Appeal tribunal declassifies The Spear

2012-10-10 16:06

The Film and Publication Appeal Tribunal has set aside the “16N” classification of Brett Murray’s controversial painting of President Jacob Zuma, The Spear.

The declassification is relevant to the painting, which was displayed in the Goodman Gallery in Johannesburg, the image published on the gallery’s website and other websites as well as other electronic images.

The Goodman Gallery appealed against the classification on September 17, on the grounds that it was “impermissible and unsustainable”, Sapa reported.

In its ruling the tribunal says it appears the Film and Publication Board (FPB) attempted to use a section of the act governing its work aimed at protecting children to “vindicate the right to dignity of those who were affronted by the painting”.

“They were not, in terms of the law, permitted to do so. The sole objective of restrictive age classifications is to protect children; and to the extent that the Classification Committee attempted to achieve the purposes of protecting sensitive viewers or assuaging the sense of indignity felt by some segments of the community, it erred.
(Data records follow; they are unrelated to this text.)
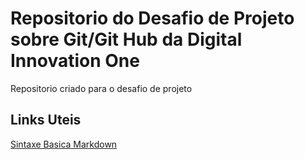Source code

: # Repositorio do Desafio de Projeto sobre Git/Git Hub da Digital Innovation One
Repositorio criado para o desafio de projeto

## Links Uteis 

[Sintaxe Basica Markdown](https://www.markdownguide.org/basic-syntax/)
 
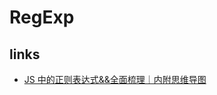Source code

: # RegExp

## links

- [JS 中的正则表达式&&全面梳理｜内附思维导图](https://juejin.im/post/5e8ab4efe51d4547170a9233#heading-44)
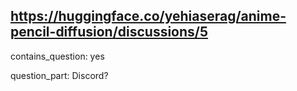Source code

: ## https://huggingface.co/yehiaserag/anime-pencil-diffusion/discussions/5

contains_question: yes

question_part: Discord?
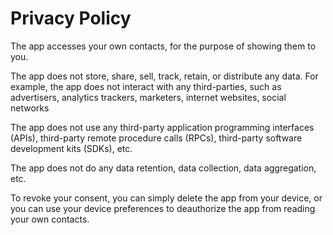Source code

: #  Privacy Policy

The app accesses your own contacts, for the purpose of showing them to you.

The app does not store, share, sell, track, retain, or distribute any data. For example, the app does not interact with any third-parties, such as advertisers, analytics trackers, marketers, internet websites, social networks

The app does not use any third-party application programming interfaces (APIs), third-party remote procedure calls (RPCs), third-party software development kits (SDKs), etc.

The app does not do any data retention, data collection, data aggregation, etc.

To revoke your consent, you can simply delete the app from your device, or you can use your device preferences to deauthorize the app from reading your own contacts.
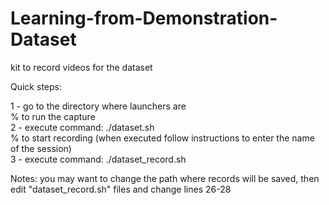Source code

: # Learning-from-Demonstration-Dataset
kit to record videos for the dataset

Quick steps:

1 - go to the directory where launchers are  
% to run the capture  
2 - execute command: ./dataset.sh  
% to start recording (when executed follow instructions to enter the name of the session)  
3 - execute command: ./dataset_record.sh

Notes:
you may want to change the path where records will be saved, then edit "dataset_record.sh" files and change lines 26-28

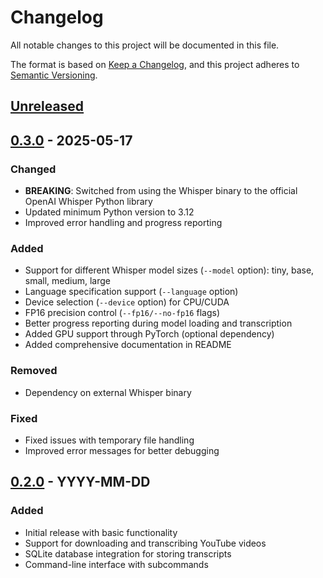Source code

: # Changelog

All notable changes to this project will be documented in this file.

The format is based on [Keep a Changelog](https://keepachangelog.com/en/1.0.0/),
and this project adheres to [Semantic Versioning](https://semver.org/spec/v2.0.0.html).

## [Unreleased]

## [0.3.0] - 2025-05-17

### Changed
- **BREAKING**: Switched from using the Whisper binary to the official OpenAI Whisper Python library
- Updated minimum Python version to 3.12
- Improved error handling and progress reporting

### Added
- Support for different Whisper model sizes (`--model` option): tiny, base, small, medium, large
- Language specification support (`--language` option)
- Device selection (`--device` option) for CPU/CUDA
- FP16 precision control (`--fp16/--no-fp16` flags)
- Better progress reporting during model loading and transcription
- Added GPU support through PyTorch (optional dependency)
- Added comprehensive documentation in README

### Removed
- Dependency on external Whisper binary

### Fixed
- Fixed issues with temporary file handling
- Improved error messages for better debugging

## [0.2.0] - YYYY-MM-DD

### Added
- Initial release with basic functionality
- Support for downloading and transcribing YouTube videos
- SQLite database integration for storing transcripts
- Command-line interface with subcommands

[Unreleased]: https://github.com/yourusername/yt-whisper/compare/v0.3.0...HEAD
[0.3.0]: https://github.com/yourusername/yt-whisper/compare/v0.2.0...v0.3.0
[0.2.0]: https://github.com/yourusername/yt-whisper/releases/tag/v0.2.0
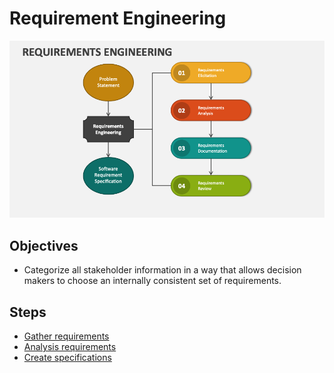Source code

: # Requirement Engineering

![](01.png)

## Objectives

- Categorize all stakeholder information in a way that allows decision makers to choose an internally consistent set of requirements.

## Steps

- [Gather requirements](requirement-gathering.md)
- [Analysis requirements](requirement-analysis.md)
- [Create specifications](requirement-specification.md)
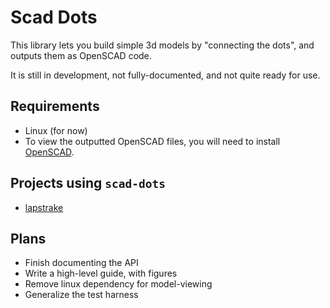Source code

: # Scad Dots

This library lets you build simple 3d models by "connecting the dots", and outputs them as OpenSCAD code.

It is still in development, not fully-documented, and not quite ready for use.

## Requirements

* Linux (for now)
* To view the outputted OpenSCAD files, you will need to install [OpenSCAD](http://www.openscad.org/).

## Projects using `scad-dots`

* [lapstrake](https://github.com/e-matteson/lapstrake)

## Plans

* Finish documenting the API
* Write a high-level guide, with figures
* Remove linux dependency for model-viewing
* Generalize the test harness
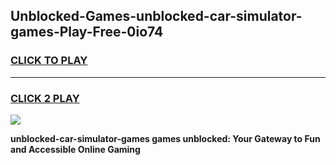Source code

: 
## Unblocked-Games-unblocked-car-simulator-games-Play-Free-0io74
<h3>
<a href="https://premium76.site?title=unblocked-car-simulator-games&ref=18A1">CLICK TO PLAY</a></h3>
<hr>

<h3>
<a href="https://premium76.site?title=unblocked-car-simulator-games&ref=18A1">CLICK 2 PLAY</a>
  
</h3>

<a href="https://premium76.site?title=unblocked-car-simulator-games&ref=18A1"><img src="https://clearcache.store/games.png"></a>


**unblocked-car-simulator-games games unblocked: Your Gateway to Fun and Accessible Online Gaming**
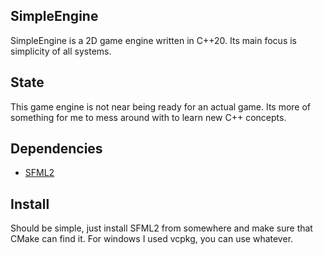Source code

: ## SimpleEngine
SimpleEngine is a 2D game engine written in C++20. Its main focus is simplicity of all systems.

## State
This game engine is not near being ready for an actual game. Its more of something for me to mess around with to learn new C++ concepts.

## Dependencies
* [SFML2](https://www.sfml-dev.org/)

## Install
Should be simple, just install SFML2 from somewhere and make sure that CMake can find it. For windows I used vcpkg, you can use whatever.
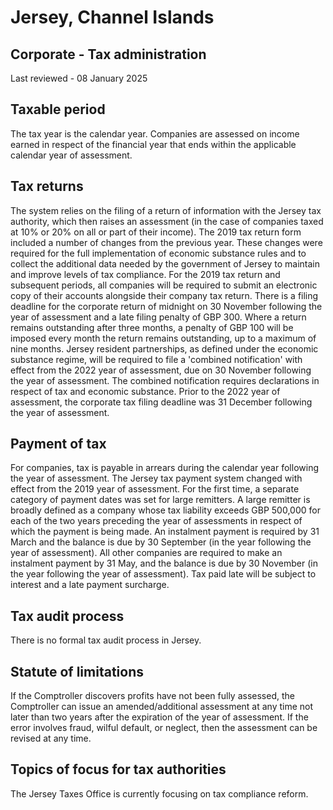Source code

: # Jersey, Channel Islands
## Corporate - Tax administration
Last reviewed - 08 January 2025
## Taxable period
The tax year is the calendar year. Companies are assessed on income earned in respect of the financial year that ends within the applicable calendar year of assessment.
## Tax returns
The system relies on the filing of a return of information with the Jersey tax authority, which then raises an assessment (in the case of companies taxed at 10% or 20% on all or part of their income).
The 2019 tax return form included a number of changes from the previous year. These changes were required for the full implementation of economic substance rules and to collect the additional data needed by the government of Jersey to maintain and improve levels of tax compliance. For the 2019 tax return and subsequent periods, all companies will be required to submit an electronic copy of their accounts alongside their company tax return.
There is a filing deadline for the corporate return of midnight on 30 November following the year of assessment and a late filing penalty of GBP 300. Where a return remains outstanding after three months, a penalty of GBP 100 will be imposed every month the return remains outstanding, up to a maximum of nine months.
Jersey resident partnerships, as defined under the economic substance regime, will be required to file a 'combined notification' with effect from the 2022 year of assessment, due on 30 November following the year of assessment. The combined notification requires declarations in respect of tax and economic substance.
Prior to the 2022 year of assessment, the corporate tax filing deadline was 31 December following the year of assessment.
## Payment of tax
For companies, tax is payable in arrears during the calendar year following the year of assessment.
The Jersey tax payment system changed with effect from the 2019 year of assessment. For the first time, a separate category of payment dates was set for large remitters. A large remitter is broadly defined as a company whose tax liability exceeds GBP 500,000 for each of the two years preceding the year of assessments in respect of which the payment is being made. An instalment payment is required by 31 March and the balance is due by 30 September (in the year following the year of assessment).
All other companies are required to make an instalment payment by 31 May, and the balance is due by 30 November (in the year following the year of assessment).
Tax paid late will be subject to interest and a late payment surcharge. 
## Tax audit process
There is no formal tax audit process in Jersey.
## Statute of limitations
If the Comptroller discovers profits have not been fully assessed, the Comptroller can issue an amended/additional assessment at any time not later than two years after the expiration of the year of assessment. If the error involves fraud, wilful default, or neglect, then the assessment can be revised at any time.
## Topics of focus for tax authorities
The Jersey Taxes Office is currently focusing on tax compliance reform.
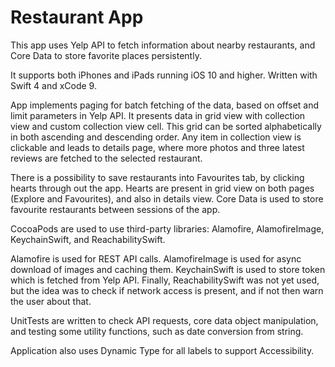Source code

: # Restaurant App

This app uses Yelp API to fetch information about nearby restaurants, and Core Data to store favorite places persistently.

It supports both iPhones and iPads running iOS 10 and higher. Written with Swift 4 and xCode 9.

App implements paging for batch fetching of the data, based on offset and limit parameters in Yelp API. It presents data in grid view with collection view and custom collection view cell. This grid can be sorted alphabetically in both ascending and descending order. Any item in collection view is clickable and leads to details page, where more photos and three latest reviews are fetched to the selected restaurant.

There is a possibility to save restaurants into Favourites tab, by clicking hearts through out the app. Hearts are present in grid view on both pages (Explore and Favourites), and also in details view. Core Data is used to store favourite restaurants between sessions of the app.

CocoaPods are used to use third-party libraries: Alamofire, AlamofireImage, KeychainSwift, and ReachabilitySwift.

Alamofire is used for REST API calls. AlamofireImage is used for async download of images and caching them. KeychainSwift is used to store token which is fetched from Yelp API. Finally, ReachabilitySwift was not yet used, but the idea was to check if network access is present, and if not then warn the user about that.

UnitTests are written to check API requests, core data object manipulation, and  testing some utility functions, such as date conversion from string.

Application also uses Dynamic Type for all labels to support Accessibility.

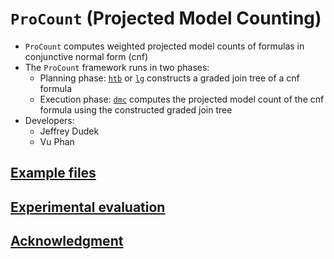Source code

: # `ProCount` (Projected Model Counting)
- `ProCount` computes weighted projected model counts of formulas in conjunctive normal form (cnf)
- The `ProCount` framework runs in two phases:
  - Planning phase: [`htb`](./htb) or [`lg`](./lg) constructs a graded join tree of a cnf formula
  - Execution phase: [`dmc`](./dmc) computes the projected model count of the cnf formula using the constructed graded join tree
- Developers:
  - Jeffrey Dudek
  - Vu Phan

<!-- ####################################################################### -->

## [Example files](./examples)

<!-- ####################################################################### -->

## [Experimental evaluation](./experiments)

<!-- ####################################################################### -->

## [Acknowledgment](./ACKNOWLEDGMENT.md)
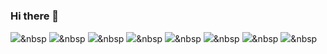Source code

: ### Hi there 👋
<img src="https://img.shields.io/badge/Python-3766AB?style=flat-square&logo=Python&logoColor=white"/></a>&nbsp
<img src="https://img.shields.io/badge/SpringBoot-6DB33F?style=flat-square&logo=SpringBoot&logoColor=white"/></a>&nbsp
<img src="https://img.shields.io/badge/Java-2270A1?style=flat-square&logo=java&logoColor=white"/></a>&nbsp
<img src="https://img.shields.io/badge/MySQL-yellow?style=flat-square&logo=MySQL&logoColor=black"/></a>&nbsp
<img src="https://img.shields.io/badge/mssql-CC2927?style=flat-square&logo=MicrosoftSQLServer&logoColor=black"/></a>&nbsp
<img src="https://img.shields.io/badge/AWS-232F3E?style=flat-square&logo=AmazonAWS&logoColor=yellow"/></a>&nbsp
<img src="https://img.shields.io/badge/.NET-512BD4?style=flat-square&logo=dotnet&logoColor=yellow"/></a>&nbsp
<img src="https://img.shields.io/badge/csharp-FFBA03?style=flat-square&logo=csharp&logoColor=blue"/></a>&nbsp
<!--
**SeolRoh/SeolRoh** is a ✨ _special_ ✨ repository because its `README.md` (this file) appears on your GitHub profile.

Here are some ideas to get you started:

- 🔭 I’m currently working on ...
- 🌱 I’m currently learning ...
- 👯 I’m looking to collaborate on ...
- 🤔 I’m looking for help with ...
- 💬 Ask me about ...
- 📫 How to reach me: ...
- 😄 Pronouns: ...
- ⚡ Fun fact: ...
-->

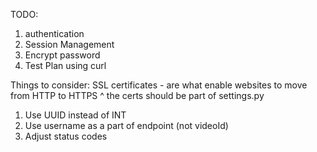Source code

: TODO: 
1. authentication
2. Session Management
3. Encrypt password
4. Test Plan using curl

Things to consider:
SSL certificates - are what enable websites to move from HTTP to HTTPS
^ the certs should be part of settings.py

1. Use UUID instead of INT
2. Use username as a part of endpoint (not videoId)
3. Adjust status codes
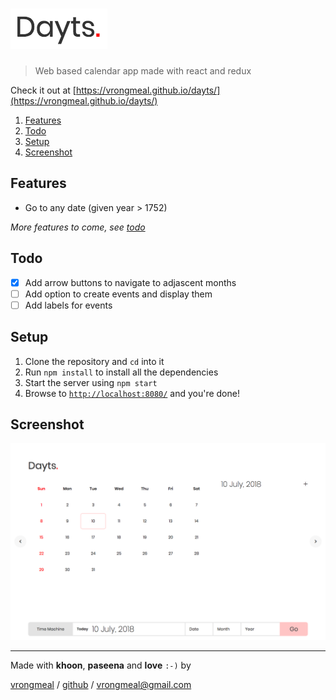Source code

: # [![Dayts Logo](./images/DaytsLogo.png)](https://github.com/vrongmeal/dayts)

> Web based calendar app made with react and redux

Check it out at [https://vrongmeal.github.io/dayts/](https://vrongmeal.github.io/dayts/)

1. [Features](#features)
2. [Todo](#todo)
3. [Setup](#setup)
4. [Screenshot](#Screenshot)

## Features
+ Go to any date (given year > 1752)

_More features to come, see [todo](#todo)_

## Todo
+ [x] Add arrow buttons to navigate to adjascent months
+ [ ] Add option to create events and display them
+ [ ] Add labels for events

## Setup
1. Clone the repository and `cd` into it
2. Run `npm install` to install all the dependencies
3. Start the server using `npm start`
4. Browse to [`http://localhost:8080/`](http://localhost:8080/) and you're done!

## Screenshot
![Dayts Preview](./images/DaytsPreview.png)

***

Made with **khoon**, **paseena** and **love** `:-)` by

[vrongmeal](https://vrongmeal.github.io) / [github](https://github.com/vrongmeal) / [vrongmeal@gmail.com](mailto:vrongmeal@gmail.com)
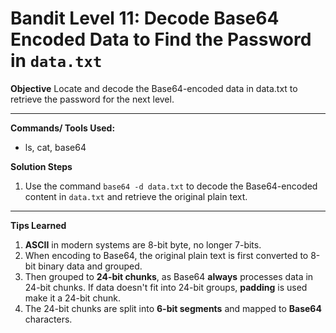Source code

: # Bandit Level 11: Decode Base64 Encoded Data to Find the Password in `data.txt`

**Objective**
Locate and decode the Base64-encoded data in data.txt to retrieve the password for the next level.

---

**Commands/ Tools Used:**
- ls, cat, base64

**Solution Steps**

1. Use the command `base64 -d data.txt` to decode the Base64-encoded content in `data.txt` and retrieve the original plain text.

---

**Tips Learned**
1. **ASCII** in modern systems are 8-bit byte, no longer 7-bits.
2. When encoding to Base64, the original plain text is first converted to 8-bit binary data and grouped.
3. Then grouped to **24-bit chunks**, as Base64 **always** processes data in 24-bit chunks. If data doesn't fit into 24-bit groups, **padding** is used make it a 24-bit   chunk.
4. The 24-bit chunks are split into **6-bit segments** and mapped to **Base64** characters.
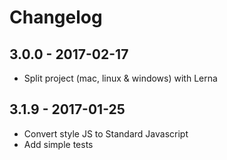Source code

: # Changelog

## 3.0.0 - 2017-02-17

- Split project (mac, linux & windows) with Lerna

## 3.1.9 - 2017-01-25

- Convert style JS to Standard Javascript
- Add simple tests
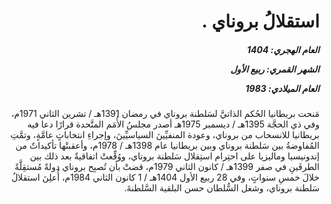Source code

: <h1 dir="rtl">استقلالُ بروناي .</h1>

<h5 dir="rtl">العام الهجري:  1404

الشهر القمري: ربيع الأول

العام الميلادي: 1983</h5>

<p dir="rtl">مَنحت بريطانيا الحُكم الذاتيَّ لسَلطنة بروناي في رمضان 1391هـ / تشرين الثاني 1971م، وفي ذي الحجَّة 1395هـ / ديسمبر 1975هـ أصدر مجلسُ الأُمَم المتَّحدة قرارًا دعا فيه بريطانيا للانسحاب من بروناي، وعودة المنفيِّينَ السياسيِّينَ، وإجراءِ انتخاباتٍ عامَّةٍ، وتمَّتِ المُفاوضةُ بين سَلطنة بروناي وبين بريطانيا عام 1398هـ / 1978م، وأعقبتْها تأكيداتٌ من إندونيسيا وماليزيا على احتِرام استِقلال سَلطنة بروناي، ووُقِّعتْ اتفاقيةٌ بعد ذلك بين الطرفَينِ في صفر 1399هـ / كانون الثاني 1979م، قضتْ بأن تُصبِح بروناي دولةً مُستقِلَّةً خلالَ خمسِ سنواتٍ، وفي 28 ربيع الأول 1404هـ / 1 كانون الثاني 1984م، أُعلِنَ استقلالُ سَلطنة بروناي، وشغل السُّلطان حسن البلقية السَّلطنةَ.</p></br>
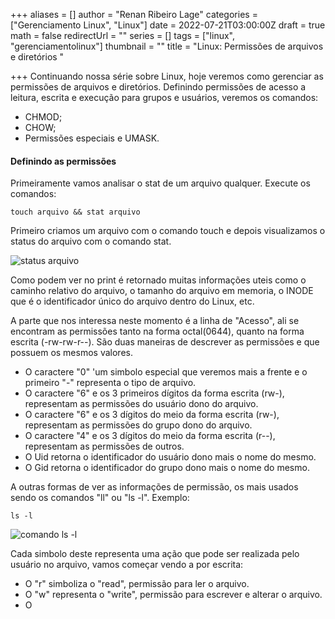 +++
aliases = []
author = "Renan Ribeiro Lage"
categories = ["Gerenciamento Linux", "Linux"]
date = 2022-07-21T03:00:00Z
draft = true
math = false
redirectUrl = ""
series = []
tags = ["linux", "gerenciamentolinux"]
thumbnail = ""
title = "Linux: Permissões de arquivos e diretórios  "

+++
Continuando nossa série sobre Linux, hoje veremos como gerenciar as permissões de arquivos e diretórios. Definindo permissões de acesso a leitura, escrita e execução para grupos e usuários, veremos os comandos:

* CHMOD;
* CHOW;
* Permissões especiais e UMASK.

#### Definindo as permissões

Primeiramente vamos analisar o stat de um arquivo qualquer. Execute os comandos:

    touch arquivo && stat arquivo

Primeiro criamos um arquivo com o comando touch e depois visualizamos o status do arquivo com o comando stat.

![status arquivo](/uploads/stat_arquivo.png "status arquivo")

Como podem ver no print é retornado muitas informações uteis como o caminho relativo do arquivo, o tamanho do arquivo em memoria, o INODE que é o identificador único do arquivo dentro do Linux, etc.

A parte que nos interessa neste momento é a linha de "Acesso", ali se encontram as permissões tanto na forma octal(0644), quanto na forma escrita (-rw-rw-r--). São duas maneiras de descrever as permissões e que possuem os mesmos valores.

* O caractere "0" 'um simbolo especial que veremos mais a frente e o primeiro "-" representa o tipo de arquivo.
* O caractere "6" e os 3 primeiros dígitos da forma escrita (rw-), representam as permissões do usuário  dono do arquivo.
* O caractere "6" e os 3 dígitos do meio da forma escrita (rw-), representam as permissões do grupo dono do arquivo.
* O caractere "4" e os 3 dígitos do meio da forma escrita (r--), representam as permissões de outros.
* O Uid retorna o identificador do usuário dono mais o nome do mesmo.
* O Gid retorna o identificador do grupo dono mais o nome do mesmo.

A outras formas de ver as informações de permissão, os mais usados sendo os comandos "ll" ou "ls -l". Exemplo:

    ls -l

![comando ls -l](/uploads/ls-l.png "comando ls -l")

Cada simbolo deste representa uma ação que pode ser realizada pelo usuário no arquivo, vamos começar vendo a por escrita:

* O "r" simboliza o "read", permissão para ler o arquivo.
* O "w" representa o "write", permissão para escrever e alterar o arquivo.
* O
It was not legally permissible for it to impose restrictive age classifications to achieve these purposes or objectives.”

The tribunal also found that:
» The FPB should not have considered the complaint against City Press (for publishing an image of the painting on its website) since the board has no jurisdiction over the newspaper or its website.
» The FPB erred in extending its decision to classify The Spear to all websites that had published the image.
» The Classification Committee’s finding was correct that The Spear is not pornographic.
» The Classification Committee was “heavily influenced ... by the need to affirm the dignity of African males and to protect sensitive persons and children”.
» There had been no evidence before the

Classification Committee that “the painting would be harmful to children

on the grounds that it seriously undermines and is insensitive to

African culture”.
» The argument that the presence of nudity in the painting by default deems it “potentially disturbing, harmful or inappropriate to children” is flawed. “It would mean that every artistic work that contained nudity would be deemed presumptively harmful to children.”